Every line from the beginning of the records below up to the one holding "1. ❗️ Closed" should be quoted exactly; leave out the rest.
[DATA Boundary: Start]
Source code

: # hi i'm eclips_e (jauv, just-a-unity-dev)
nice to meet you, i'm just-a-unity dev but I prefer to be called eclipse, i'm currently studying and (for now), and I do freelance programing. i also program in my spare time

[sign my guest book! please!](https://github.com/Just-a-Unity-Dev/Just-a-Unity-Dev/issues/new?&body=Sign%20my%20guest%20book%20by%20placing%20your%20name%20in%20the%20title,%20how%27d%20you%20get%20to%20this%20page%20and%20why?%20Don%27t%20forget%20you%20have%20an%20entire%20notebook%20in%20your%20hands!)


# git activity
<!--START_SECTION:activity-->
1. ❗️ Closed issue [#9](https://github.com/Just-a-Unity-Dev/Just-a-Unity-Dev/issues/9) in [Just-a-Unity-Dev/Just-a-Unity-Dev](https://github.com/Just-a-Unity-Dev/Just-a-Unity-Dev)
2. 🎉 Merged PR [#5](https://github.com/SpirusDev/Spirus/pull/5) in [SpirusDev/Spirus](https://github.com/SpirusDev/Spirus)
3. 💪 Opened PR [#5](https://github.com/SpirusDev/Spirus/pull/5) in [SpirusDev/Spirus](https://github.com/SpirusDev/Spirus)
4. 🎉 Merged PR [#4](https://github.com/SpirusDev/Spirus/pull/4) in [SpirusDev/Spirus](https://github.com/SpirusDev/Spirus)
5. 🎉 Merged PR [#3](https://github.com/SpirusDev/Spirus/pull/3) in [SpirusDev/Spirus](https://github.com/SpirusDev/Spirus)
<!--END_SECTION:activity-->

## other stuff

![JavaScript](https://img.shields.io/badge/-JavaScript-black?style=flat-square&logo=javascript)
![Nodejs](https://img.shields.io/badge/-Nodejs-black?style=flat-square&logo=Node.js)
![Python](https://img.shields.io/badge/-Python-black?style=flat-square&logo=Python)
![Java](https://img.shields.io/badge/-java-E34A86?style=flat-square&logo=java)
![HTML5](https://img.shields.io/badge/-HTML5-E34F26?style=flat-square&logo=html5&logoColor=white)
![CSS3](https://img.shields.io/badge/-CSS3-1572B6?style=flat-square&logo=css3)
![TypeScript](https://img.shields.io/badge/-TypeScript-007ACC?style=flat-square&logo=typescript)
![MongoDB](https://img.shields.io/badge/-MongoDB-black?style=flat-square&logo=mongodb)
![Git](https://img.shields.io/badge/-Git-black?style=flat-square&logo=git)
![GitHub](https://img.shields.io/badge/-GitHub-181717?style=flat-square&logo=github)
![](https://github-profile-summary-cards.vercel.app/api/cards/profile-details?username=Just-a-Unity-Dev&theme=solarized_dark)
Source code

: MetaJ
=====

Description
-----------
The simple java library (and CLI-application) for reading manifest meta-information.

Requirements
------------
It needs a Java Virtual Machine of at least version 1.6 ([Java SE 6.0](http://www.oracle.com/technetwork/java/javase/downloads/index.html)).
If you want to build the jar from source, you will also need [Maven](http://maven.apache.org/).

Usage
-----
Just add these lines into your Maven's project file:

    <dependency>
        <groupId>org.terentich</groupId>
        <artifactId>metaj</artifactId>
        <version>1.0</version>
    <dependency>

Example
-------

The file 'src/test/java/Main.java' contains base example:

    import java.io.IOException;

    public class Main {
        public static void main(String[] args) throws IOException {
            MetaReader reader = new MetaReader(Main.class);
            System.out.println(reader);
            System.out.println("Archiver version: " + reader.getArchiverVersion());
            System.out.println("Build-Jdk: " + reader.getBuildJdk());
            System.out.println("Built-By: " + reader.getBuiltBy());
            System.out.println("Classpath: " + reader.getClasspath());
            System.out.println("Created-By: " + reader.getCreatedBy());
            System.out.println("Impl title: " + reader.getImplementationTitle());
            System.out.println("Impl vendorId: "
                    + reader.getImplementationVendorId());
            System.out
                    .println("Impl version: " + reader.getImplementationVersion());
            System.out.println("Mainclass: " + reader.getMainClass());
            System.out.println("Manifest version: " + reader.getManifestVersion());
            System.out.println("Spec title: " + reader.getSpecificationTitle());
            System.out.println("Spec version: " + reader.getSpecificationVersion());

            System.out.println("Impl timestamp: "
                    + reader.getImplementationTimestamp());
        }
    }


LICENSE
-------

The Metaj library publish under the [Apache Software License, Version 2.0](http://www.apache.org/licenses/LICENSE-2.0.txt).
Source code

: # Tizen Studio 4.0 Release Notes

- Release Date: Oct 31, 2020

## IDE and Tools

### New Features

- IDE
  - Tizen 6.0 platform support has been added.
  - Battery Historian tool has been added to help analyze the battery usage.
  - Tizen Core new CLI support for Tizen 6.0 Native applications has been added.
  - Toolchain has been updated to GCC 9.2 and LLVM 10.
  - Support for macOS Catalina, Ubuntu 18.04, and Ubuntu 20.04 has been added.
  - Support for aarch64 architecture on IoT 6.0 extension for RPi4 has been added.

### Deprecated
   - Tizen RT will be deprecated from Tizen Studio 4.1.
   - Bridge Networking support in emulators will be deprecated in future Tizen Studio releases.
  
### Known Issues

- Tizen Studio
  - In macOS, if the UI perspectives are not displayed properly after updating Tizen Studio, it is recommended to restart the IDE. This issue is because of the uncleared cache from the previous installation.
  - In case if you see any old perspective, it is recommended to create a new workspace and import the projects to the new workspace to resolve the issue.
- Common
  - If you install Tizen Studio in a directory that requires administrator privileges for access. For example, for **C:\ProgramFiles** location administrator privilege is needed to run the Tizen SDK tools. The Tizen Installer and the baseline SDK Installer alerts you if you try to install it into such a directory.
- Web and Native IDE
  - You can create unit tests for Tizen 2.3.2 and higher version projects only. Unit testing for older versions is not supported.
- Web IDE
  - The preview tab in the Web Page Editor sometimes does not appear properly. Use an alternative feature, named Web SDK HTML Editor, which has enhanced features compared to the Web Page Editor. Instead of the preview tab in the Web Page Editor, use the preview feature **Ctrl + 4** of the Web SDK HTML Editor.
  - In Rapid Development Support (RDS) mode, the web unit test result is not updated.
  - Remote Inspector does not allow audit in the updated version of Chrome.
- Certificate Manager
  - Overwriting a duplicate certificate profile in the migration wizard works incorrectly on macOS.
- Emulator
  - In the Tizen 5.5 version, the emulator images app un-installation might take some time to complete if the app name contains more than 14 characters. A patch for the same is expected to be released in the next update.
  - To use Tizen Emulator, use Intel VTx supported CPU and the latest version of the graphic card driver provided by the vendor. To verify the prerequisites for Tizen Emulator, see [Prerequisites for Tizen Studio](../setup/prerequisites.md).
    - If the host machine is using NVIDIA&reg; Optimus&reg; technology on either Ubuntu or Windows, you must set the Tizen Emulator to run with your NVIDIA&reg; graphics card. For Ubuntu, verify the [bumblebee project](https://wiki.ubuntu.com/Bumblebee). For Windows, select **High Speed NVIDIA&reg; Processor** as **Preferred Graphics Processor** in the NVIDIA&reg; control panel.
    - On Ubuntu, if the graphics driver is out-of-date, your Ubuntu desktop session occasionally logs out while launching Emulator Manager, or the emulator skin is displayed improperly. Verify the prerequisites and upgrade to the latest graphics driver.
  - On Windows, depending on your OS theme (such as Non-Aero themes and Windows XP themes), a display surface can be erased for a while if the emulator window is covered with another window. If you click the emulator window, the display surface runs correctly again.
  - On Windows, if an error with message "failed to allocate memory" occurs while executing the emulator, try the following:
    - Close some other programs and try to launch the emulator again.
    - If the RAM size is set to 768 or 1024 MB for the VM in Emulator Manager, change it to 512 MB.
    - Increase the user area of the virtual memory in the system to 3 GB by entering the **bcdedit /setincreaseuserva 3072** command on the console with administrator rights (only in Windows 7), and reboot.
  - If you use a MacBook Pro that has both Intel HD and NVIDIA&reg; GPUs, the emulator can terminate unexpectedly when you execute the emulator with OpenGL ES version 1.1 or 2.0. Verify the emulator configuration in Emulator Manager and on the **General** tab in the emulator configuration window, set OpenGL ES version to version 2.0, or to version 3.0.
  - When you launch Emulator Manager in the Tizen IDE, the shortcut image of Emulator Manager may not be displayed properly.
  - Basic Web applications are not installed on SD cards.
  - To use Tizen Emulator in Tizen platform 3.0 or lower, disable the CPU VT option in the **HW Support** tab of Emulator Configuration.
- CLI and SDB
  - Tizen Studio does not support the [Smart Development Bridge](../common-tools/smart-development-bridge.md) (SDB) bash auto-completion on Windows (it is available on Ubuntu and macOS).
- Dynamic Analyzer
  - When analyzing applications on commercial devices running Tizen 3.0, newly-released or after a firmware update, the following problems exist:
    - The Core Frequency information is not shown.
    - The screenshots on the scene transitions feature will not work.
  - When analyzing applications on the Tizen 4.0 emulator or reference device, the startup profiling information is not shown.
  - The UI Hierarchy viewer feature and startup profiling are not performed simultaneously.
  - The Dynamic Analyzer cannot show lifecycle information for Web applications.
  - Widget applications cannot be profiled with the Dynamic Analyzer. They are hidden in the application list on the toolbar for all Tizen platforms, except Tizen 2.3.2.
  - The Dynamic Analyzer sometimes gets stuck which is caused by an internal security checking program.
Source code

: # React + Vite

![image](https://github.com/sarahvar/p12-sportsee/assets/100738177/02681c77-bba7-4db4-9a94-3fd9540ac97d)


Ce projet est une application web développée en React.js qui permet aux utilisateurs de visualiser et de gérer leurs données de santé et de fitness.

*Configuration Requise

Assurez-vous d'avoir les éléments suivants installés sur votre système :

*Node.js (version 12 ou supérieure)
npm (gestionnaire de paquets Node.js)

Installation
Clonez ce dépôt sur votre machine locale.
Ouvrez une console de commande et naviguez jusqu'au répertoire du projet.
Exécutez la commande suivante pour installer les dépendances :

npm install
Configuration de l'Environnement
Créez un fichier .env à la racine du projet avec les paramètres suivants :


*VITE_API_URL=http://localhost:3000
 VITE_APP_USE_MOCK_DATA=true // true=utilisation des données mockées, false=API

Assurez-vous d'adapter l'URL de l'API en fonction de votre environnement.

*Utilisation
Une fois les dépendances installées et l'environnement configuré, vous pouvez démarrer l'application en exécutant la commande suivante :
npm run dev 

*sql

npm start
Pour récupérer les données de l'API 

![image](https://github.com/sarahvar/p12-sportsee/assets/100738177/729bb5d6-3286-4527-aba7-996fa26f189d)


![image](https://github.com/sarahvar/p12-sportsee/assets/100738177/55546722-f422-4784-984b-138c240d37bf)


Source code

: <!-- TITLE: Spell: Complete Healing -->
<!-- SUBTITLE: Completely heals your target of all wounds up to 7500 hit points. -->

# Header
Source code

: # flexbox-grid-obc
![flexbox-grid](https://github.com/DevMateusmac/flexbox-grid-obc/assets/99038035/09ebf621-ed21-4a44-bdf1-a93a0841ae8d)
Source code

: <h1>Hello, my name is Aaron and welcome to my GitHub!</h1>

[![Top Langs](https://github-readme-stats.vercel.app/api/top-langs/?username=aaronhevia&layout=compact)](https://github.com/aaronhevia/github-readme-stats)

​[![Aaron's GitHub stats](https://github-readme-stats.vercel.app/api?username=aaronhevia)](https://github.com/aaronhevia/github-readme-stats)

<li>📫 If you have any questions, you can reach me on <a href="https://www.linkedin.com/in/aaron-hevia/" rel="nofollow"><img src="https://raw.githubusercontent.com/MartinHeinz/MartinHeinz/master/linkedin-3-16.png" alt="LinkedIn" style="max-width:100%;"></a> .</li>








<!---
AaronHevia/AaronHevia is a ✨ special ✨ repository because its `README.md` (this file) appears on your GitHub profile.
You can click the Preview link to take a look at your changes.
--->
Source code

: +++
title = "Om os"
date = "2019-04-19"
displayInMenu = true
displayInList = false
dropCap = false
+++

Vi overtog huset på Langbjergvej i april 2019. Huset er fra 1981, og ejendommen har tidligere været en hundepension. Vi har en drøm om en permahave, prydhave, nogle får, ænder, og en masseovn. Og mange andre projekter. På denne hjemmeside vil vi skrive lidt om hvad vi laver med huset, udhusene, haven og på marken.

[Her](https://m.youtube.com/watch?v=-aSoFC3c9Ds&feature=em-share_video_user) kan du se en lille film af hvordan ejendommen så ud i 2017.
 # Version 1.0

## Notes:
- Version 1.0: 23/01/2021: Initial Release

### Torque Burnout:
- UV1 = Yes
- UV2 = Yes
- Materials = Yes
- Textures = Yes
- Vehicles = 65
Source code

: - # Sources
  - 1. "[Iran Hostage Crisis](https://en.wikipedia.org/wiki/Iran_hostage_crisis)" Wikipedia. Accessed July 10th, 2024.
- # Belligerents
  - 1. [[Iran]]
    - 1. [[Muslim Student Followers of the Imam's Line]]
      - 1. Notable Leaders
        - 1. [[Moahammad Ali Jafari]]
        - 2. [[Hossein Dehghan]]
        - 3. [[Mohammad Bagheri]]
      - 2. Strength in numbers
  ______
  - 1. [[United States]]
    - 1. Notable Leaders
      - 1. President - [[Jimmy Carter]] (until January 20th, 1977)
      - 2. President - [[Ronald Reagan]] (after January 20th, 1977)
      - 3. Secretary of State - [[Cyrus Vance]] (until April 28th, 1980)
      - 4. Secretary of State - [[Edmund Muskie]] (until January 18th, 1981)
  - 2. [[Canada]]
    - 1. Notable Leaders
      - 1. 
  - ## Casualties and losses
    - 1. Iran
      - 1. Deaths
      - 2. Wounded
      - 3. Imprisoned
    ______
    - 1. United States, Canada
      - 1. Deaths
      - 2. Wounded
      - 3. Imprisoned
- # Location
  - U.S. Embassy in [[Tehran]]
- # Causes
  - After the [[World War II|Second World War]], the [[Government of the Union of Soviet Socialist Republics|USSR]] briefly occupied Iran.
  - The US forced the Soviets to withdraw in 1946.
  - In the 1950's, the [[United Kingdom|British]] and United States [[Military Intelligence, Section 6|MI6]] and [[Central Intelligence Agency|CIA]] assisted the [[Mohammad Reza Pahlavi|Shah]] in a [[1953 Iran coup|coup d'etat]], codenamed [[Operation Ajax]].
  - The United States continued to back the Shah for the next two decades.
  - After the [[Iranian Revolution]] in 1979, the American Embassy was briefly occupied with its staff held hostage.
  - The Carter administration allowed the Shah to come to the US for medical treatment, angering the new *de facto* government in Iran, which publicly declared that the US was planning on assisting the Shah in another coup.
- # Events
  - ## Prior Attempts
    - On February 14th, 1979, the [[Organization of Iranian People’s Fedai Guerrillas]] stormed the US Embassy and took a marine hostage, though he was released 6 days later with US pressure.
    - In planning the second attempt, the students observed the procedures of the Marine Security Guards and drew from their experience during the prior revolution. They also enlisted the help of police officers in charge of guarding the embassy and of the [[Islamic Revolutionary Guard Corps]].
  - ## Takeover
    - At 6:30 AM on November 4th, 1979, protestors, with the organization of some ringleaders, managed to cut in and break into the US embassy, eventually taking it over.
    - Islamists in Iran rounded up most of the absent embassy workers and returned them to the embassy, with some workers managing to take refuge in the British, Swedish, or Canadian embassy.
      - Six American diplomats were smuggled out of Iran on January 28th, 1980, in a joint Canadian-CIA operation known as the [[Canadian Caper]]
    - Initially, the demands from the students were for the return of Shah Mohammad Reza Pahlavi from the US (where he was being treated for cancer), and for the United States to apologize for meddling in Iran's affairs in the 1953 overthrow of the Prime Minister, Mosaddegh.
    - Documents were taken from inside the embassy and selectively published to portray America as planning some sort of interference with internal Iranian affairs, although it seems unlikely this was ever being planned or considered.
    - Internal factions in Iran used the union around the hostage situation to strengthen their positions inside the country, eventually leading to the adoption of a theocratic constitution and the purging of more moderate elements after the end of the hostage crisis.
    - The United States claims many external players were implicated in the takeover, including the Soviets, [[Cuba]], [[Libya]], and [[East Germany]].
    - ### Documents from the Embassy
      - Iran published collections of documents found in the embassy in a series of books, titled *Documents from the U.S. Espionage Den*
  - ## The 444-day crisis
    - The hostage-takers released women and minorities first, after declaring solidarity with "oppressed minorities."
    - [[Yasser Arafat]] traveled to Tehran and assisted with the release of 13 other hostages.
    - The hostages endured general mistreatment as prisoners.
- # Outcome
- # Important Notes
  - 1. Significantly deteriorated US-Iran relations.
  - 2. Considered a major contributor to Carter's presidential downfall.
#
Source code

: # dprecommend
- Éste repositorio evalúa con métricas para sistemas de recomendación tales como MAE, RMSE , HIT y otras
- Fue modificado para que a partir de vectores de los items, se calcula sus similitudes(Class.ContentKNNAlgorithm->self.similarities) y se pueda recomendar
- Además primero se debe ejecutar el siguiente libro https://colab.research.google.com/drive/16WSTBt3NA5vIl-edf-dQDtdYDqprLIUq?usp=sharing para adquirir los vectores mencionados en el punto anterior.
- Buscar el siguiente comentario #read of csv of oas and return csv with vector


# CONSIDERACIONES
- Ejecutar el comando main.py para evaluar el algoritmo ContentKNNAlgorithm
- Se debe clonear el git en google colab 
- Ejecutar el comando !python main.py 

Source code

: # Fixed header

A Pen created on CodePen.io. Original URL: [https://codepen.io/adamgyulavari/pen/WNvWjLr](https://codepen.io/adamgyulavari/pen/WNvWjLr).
[DATA Boundary: End]
(RESULT BELOW)
Source code

: # hi i'm eclips_e (jauv, just-a-unity-dev)
nice to meet you, i'm just-a-unity dev but I prefer to be called eclipse, i'm currently studying and (for now), and I do freelance programing. i also program in my spare time

[sign my guest book! please!](https://github.com/Just-a-Unity-Dev/Just-a-Unity-Dev/issues/new?&body=Sign%20my%20guest%20book%20by%20placing%20your%20name%20in%20the%20title,%20how%27d%20you%20get%20to%20this%20page%20and%20why?%20Don%27t%20forget%20you%20have%20an%20entire%20notebook%20in%20your%20hands!)


# git activity
<!--START_SECTION:activity-->
1. ❗️ Closed issue [#9](https://github.com/Just-a-Unity-Dev/Just-a-Unity-Dev/issues/9) in [Just-a-Unity-Dev/Just-a-Unity-Dev](https://github.com/Just-a-Unity-Dev/Just-a-Unity-Dev)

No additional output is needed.